### Instructions for the task
Images are to be excluded from the copy, and the records below reproduced word for word.

-- Opening Marker --

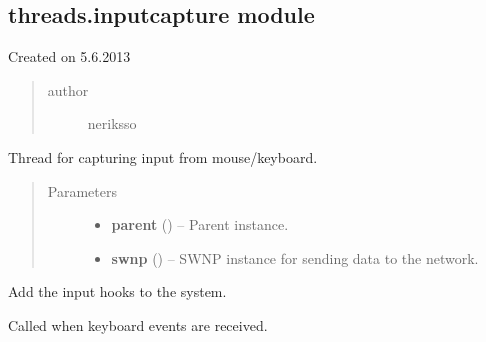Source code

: \documentclass[letterpaper,10pt,english]{sphinxmanual}
\begin{document}
\subsection{threads.inputcapture module}
\label{threads:module-threads.inputcapture}\label{threads:threads-inputcapture-module}
Created on 5.6.2013
\begin{quote}\begin{description}
\item[{author}] \leavevmode
neriksso

\end{description}\end{quote}

\begin{fulllineitems}
\label{threads:threads.inputcapture.INPUT_CAPTURE}
Thread for capturing input from mouse/keyboard.
\begin{quote}\begin{description}
\item[{Parameters}] \leavevmode\begin{itemize}
\item {} 
\textbf{parent} () -- Parent instance.

\item {} 
\textbf{swnp} ({\hyperref[swnp:swnp.SWNP]{}}) -- SWNP instance for sending data to the network.

\end{itemize}

\end{description}\end{quote}

\begin{fulllineitems}
\label{threads:threads.inputcapture.INPUT_CAPTURE.hook}
Add the input hooks to the system.

\end{fulllineitems}


\begin{fulllineitems}
\label{threads:threads.inputcapture.INPUT_CAPTURE.on_keyboard_event}
Called when keyboard events are received.


\end{fulllineitems}
\end{fulllineitems}
\end{document}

-- Closing Marker --

### Exercise output
Source code

: \documentclass[letterpaper,10pt,english]{sphinxmanual}
\begin{document}
\subsection{threads.inputcapture module}
\label{threads:module-threads.inputcapture}\label{threads:threads-inputcapture-module}
Created on 5.6.2013
\begin{quote}\begin{description}
\item[{author}] \leavevmode
neriksso

\end{description}\end{quote}

\begin{fulllineitems}
\label{threads:threads.inputcapture.INPUT_CAPTURE}
Thread for capturing input from mouse/keyboard.
\begin{quote}\begin{description}
\item[{Parameters}] \leavevmode\begin{itemize}
\item {} 
\textbf{parent} () -- Parent instance.

\item {} 
\textbf{swnp} ({\hyperref[swnp:swnp.SWNP]{}}) -- SWNP instance for sending data to the network.

\end{itemize}

\end{description}\end{quote}

\begin{fulllineitems}
\label{threads:threads.inputcapture.INPUT_CAPTURE.hook}
Add the input hooks to the system.

\end{fulllineitems}


\begin{fulllineitems}
\label{threads:threads.inputcapture.INPUT_CAPTURE.on_keyboard_event}
Called when keyboard events are received.


\end{fulllineitems}
\end{fulllineitems}
\end{document}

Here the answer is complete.